“We are cutting the metal for the 2016 mission,” Dordain says. “It's not yet a reality, but close to a reality.”

In Washington, the MPPG reported last week that NASA may be able to return samples from Mars without significant international cooperation, in part by eliminating stovepipes in the way it organizes for scientific and human space missions. Set up after the Obama administration dropped its plans to collaborate on ExoMars, the planning group found lower-cost—but less-capable—sample-return missions still are possible, particularly if NASA's space science and human exploration organizations work together more closely, using the agency's Office of the Chief Technologist to develop hardware that serves the needs of both.

“Sending a mission to go to Mars and return a sample looks a lot like sending a crew to Mars and returning them safely,” says John Grunsfeld, a former space shuttle mission specialist who is the associate administrator for science.

Headed by retired NASA “Mars czar” Orlando Figueroa, agency and outside scientists and engineers on the MPPG spent five months developing options for a U.S.-only mission that follows the sample-return priority set in the “decadal survey” of planetary scientists run by the National Research Council last year.

Briefing the NRC's Committee on Astrobiology and Planetary Science (CAPS) Sept. 25, Figueroa presented robotic Mars options that could fly in the planetary launch windows in 2018, 2020 and 2022. With U.S. spending for the next mission to Mars limited to a Discovery-class mission capped at $800 million, Figueroa said there is probably not enough funding to land another rover on Mars in the 2018 window to identify and cache samples for eventual return to Earth.

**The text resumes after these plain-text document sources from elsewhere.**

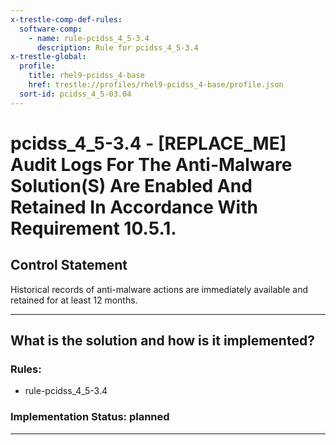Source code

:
 ```yaml
---
x-trestle-comp-def-rules:
  software-comp:
    - name: rule-pcidss_4_5-3.4
      description: Rule for pcidss_4_5-3.4
x-trestle-global:
  profile:
    title: rhel9-pcidss_4-base
    href: trestle://profiles/rhel9-pcidss_4-base/profile.json
  sort-id: pcidss_4_5-03.04
---
```


# pcidss_4_5-3.4 - \[REPLACE_ME\] Audit Logs For The Anti-Malware Solution(S) Are Enabled And Retained In Accordance With Requirement 10.5.1.

## Control Statement

Historical records of anti-malware actions are immediately available and retained for at
least 12 months.

______________________________________________________________________

## What is the solution and how is it implemented?

<!-- For implementation status enter one of: implemented, partial, planned, alternative, not-applicable -->

<!-- Note that the list of rules under ### Rules: is read-only and changes will not be captured after assembly to JSON -->

<!-- Add control implementation description here for control: pcidss_4_5-3.4 -->

### Rules:

  - rule-pcidss_4_5-3.4

### Implementation Status: planned

______________________________________________________________________
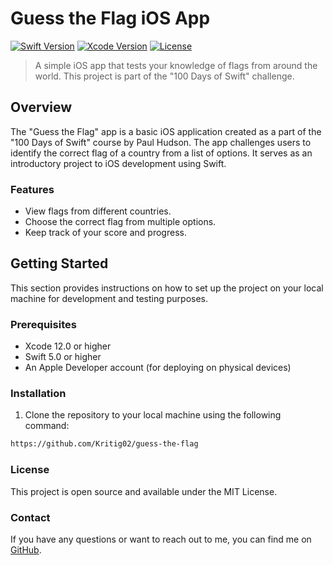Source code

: # Guess the Flag iOS App

[![Swift Version](https://img.shields.io/badge/Swift-5.0-orange.svg)](https://swift.org)
[![Xcode Version](https://img.shields.io/badge/Xcode-12.0+-blue.svg)](https://developer.apple.com/xcode/)
[![License](https://img.shields.io/badge/License-MIT-green.svg)](LICENSE)

> A simple iOS app that tests your knowledge of flags from around the world. This project is part of the "100 Days of Swift" challenge.

## Overview

The "Guess the Flag" app is a basic iOS application created as a part of the "100 Days of Swift" course by Paul Hudson. The app challenges users to identify the correct flag of a country from a list of options. 
It serves as an introductory project to iOS development using Swift.

### Features

- View flags from different countries.
- Choose the correct flag from multiple options.
- Keep track of your score and progress.

## Getting Started

This section provides instructions on how to set up the project on your local machine for development and testing purposes.

### Prerequisites

- Xcode 12.0 or higher
- Swift 5.0 or higher
- An Apple Developer account (for deploying on physical devices)

### Installation

1. Clone the repository to your local machine using the following command:

```bash
https://github.com/Kritig02/guess-the-flag
```

### License

This project is open source and available under the MIT License.

### Contact

If you have any questions or want to reach out to me, you can find me on [GitHub]([url](https://github.com/Kritig02/)https://github.com/Kritig02/).
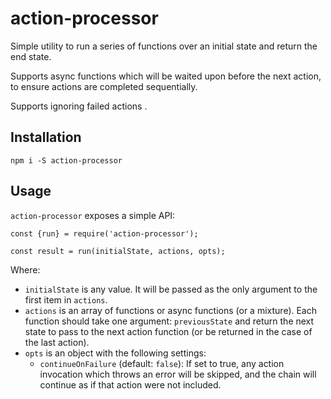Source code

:# action-processor
Simple utility to run a series of functions over an initial state and return the end state.

Supports async functions which will be waited upon before the next action, to ensure actions are completed sequentially.

Supports ignoring failed actions .

## Installation
```
npm i -S action-processor
```

## Usage
`action-processor` exposes a simple API:
```
const {run} = require('action-processor');

const result = run(initialState, actions, opts);
```
Where:
- `initialState` is any value. It will be passed as the only argument to the first item in `actions`.
- `actions` is an array of functions or async functions (or a mixture). Each function should take one argument: `previousState` and return the next state to pass to the next action function (or be returned in the case of the last action).
- `opts` is an object with the following settings:
  - `continueOnFailure` (default: `false`): If set to true, any action invocation which throws an error will be skipped, and the chain will continue as if that action were not included.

Congress may not agree, however. Both houses added back $100 million for Mars exploration in fiscal 2013 spending measures that are still pending, although superseded by continuing resolutions. At that level, some of the options presented by the MPPG could be affordable under the fairly rigorous cost estimates included in the MPPG report.

“Basically we're getting what the decadal survey wanted in terms of science, and now the cost numbers have been looked at much more carefully,” says Arizona State University geological sciences Prof. Philip R. Christensen, who is chairman of the CAPS panel that Figueroa briefed. “We know MSL [the Mars Science Laboratory] worked, so we can rely on build-to-print MSL elements, so I think the $1.5-1.7-billion estimate is far closer, far more accurate, and will do exactly the science that the decadal survey was asking for.”

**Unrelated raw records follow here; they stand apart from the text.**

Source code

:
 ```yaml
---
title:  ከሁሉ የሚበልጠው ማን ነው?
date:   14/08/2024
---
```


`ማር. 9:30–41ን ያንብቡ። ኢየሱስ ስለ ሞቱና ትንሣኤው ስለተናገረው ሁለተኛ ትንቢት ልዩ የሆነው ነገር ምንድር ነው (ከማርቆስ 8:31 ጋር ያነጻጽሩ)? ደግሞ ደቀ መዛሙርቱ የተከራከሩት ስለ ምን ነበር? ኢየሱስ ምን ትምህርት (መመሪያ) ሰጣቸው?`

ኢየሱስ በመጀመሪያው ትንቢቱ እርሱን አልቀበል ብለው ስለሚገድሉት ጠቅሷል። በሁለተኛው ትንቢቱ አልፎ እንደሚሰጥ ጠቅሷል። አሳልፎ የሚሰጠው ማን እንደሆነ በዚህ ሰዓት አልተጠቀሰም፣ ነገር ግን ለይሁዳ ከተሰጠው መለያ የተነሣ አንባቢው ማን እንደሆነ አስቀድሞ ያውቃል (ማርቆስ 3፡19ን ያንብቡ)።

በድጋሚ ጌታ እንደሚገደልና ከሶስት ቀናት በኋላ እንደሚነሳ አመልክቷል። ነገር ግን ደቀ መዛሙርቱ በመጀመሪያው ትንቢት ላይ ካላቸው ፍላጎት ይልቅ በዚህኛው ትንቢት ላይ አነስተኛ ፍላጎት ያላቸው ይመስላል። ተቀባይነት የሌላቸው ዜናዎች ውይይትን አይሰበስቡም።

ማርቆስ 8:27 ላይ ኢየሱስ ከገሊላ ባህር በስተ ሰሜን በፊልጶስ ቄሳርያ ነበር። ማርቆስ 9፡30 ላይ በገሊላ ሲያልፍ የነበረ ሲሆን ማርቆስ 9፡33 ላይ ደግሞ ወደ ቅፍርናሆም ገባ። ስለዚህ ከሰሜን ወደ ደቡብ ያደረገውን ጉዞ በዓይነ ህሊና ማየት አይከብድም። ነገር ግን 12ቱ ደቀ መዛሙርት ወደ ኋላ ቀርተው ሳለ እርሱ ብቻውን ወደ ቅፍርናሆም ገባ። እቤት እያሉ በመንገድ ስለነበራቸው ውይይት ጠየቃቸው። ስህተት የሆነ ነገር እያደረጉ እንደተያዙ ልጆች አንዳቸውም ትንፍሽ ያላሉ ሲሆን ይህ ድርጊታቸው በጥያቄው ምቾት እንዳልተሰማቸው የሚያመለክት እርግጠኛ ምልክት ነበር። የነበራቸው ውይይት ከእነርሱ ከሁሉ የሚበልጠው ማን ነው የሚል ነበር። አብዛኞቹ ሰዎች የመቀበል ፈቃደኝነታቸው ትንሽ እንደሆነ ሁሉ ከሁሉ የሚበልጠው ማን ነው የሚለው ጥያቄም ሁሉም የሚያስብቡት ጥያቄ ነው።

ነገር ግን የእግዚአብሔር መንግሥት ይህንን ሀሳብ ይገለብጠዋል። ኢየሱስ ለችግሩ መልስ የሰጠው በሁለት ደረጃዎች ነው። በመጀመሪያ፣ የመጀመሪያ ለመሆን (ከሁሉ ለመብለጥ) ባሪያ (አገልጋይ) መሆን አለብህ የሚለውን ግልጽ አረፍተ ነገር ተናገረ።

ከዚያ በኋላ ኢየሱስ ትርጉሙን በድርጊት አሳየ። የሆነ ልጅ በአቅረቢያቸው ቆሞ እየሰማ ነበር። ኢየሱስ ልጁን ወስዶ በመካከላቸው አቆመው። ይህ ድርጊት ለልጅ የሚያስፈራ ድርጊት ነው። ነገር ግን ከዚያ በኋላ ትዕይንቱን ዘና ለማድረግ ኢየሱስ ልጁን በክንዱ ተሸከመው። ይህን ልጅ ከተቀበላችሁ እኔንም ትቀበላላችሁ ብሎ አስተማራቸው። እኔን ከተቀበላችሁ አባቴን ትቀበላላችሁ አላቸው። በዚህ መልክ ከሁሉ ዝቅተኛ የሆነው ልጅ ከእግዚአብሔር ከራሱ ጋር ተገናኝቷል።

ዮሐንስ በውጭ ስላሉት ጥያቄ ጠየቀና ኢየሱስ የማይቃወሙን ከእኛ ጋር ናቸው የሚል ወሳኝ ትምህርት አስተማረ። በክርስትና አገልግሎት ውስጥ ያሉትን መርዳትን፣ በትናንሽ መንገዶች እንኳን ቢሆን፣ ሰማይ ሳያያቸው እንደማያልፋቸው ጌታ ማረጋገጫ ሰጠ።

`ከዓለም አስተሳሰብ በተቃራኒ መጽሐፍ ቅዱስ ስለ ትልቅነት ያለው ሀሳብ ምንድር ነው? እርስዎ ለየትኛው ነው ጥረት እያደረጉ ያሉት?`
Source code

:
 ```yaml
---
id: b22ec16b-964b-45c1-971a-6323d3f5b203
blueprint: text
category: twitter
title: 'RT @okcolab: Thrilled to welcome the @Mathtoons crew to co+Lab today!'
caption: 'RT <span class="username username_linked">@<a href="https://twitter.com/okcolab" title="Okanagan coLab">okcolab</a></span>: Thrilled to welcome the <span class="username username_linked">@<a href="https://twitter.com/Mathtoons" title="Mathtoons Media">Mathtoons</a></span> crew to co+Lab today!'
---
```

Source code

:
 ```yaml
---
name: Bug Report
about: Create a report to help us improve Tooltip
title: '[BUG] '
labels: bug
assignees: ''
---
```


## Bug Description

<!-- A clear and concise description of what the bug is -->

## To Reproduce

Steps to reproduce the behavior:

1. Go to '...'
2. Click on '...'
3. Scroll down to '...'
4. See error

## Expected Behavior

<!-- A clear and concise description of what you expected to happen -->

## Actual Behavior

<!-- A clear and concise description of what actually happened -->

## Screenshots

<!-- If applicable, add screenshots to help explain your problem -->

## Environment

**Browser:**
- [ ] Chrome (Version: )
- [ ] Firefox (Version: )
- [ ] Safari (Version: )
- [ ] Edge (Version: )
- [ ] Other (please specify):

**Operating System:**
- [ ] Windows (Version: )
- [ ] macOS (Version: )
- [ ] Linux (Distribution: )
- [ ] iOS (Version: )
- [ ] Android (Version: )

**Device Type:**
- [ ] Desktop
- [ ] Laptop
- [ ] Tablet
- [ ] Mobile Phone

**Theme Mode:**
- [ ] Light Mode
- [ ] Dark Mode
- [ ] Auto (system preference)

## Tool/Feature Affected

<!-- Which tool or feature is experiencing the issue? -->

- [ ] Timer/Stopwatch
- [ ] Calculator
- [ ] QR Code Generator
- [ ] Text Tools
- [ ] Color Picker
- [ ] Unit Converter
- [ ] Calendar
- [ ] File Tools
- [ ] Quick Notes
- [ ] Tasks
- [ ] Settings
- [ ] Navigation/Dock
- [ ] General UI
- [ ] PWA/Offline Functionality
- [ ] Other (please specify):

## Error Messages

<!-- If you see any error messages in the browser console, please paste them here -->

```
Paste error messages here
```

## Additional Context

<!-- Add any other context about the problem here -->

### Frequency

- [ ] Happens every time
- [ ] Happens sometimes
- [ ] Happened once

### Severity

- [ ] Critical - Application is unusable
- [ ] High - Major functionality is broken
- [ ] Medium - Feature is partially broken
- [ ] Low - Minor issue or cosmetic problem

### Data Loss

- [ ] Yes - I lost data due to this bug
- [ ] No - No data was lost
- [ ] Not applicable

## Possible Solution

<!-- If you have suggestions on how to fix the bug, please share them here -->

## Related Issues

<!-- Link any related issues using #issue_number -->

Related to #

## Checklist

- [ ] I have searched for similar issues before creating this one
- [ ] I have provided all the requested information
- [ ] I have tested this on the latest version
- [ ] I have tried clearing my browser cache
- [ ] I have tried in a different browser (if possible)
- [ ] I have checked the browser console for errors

Based on the $800 million cost cap the MPPG used, Figueroa left the impression that a rover in 2018 could supplement the aging “infrastructure” of Mars orbiters able to relay commands and data. The planning group lists four orbiter options of increasing complexity that could be flown within the $800 million constraint. They include a $200 million single-purpose relay satellite launched to Mars as a secondary payload, and a combined science and relay orbiter based on the Mars Reconnaissance Orbiter and the upcoming Mars Atmosphere and Volatile Evolution (Maven) mission that could probably stay under the cost cap if launched on private contractor SpaceX's Falcon 9. Other options were a $500 million solar-electric-propulsion sample-return orbiter built with commercial components and piggybacked on the launcher for a lander, and an orbiter that would conduct research while waiting for sample deliveries from the surface, at a cost of $700 million plus a Falcon 9 launch.

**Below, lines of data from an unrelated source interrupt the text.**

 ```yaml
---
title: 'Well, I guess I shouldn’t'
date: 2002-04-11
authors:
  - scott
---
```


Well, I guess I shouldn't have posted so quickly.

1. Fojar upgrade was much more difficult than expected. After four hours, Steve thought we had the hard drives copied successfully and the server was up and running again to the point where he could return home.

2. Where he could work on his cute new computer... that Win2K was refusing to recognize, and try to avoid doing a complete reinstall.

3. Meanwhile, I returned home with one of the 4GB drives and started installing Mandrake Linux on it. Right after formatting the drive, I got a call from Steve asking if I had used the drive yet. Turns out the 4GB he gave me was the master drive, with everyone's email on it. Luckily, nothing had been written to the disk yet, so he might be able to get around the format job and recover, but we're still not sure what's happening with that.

Sample-return also would require a Mars ascent vehicle that possibly could be carried by the most expensive rover option the planning group identified. Designated Rover D, the vehicle would be a solar-powered version of the nuclear-powered MSL to save money. It would carry an ascent rocket along with a robotic arm to collect samples. Other rover options are a solar-powered version of Rover D without the ascent vehicle, designated Rover C, and two solar-powered rovers—A and B—based on the twin Mars Exploration Rovers Spirit and Opportunity, both with the guided-entry capability that put Curiosity down in Gale Crater, and distinguished from each other by the level of heritage hardware incorporated in their mechanical systems.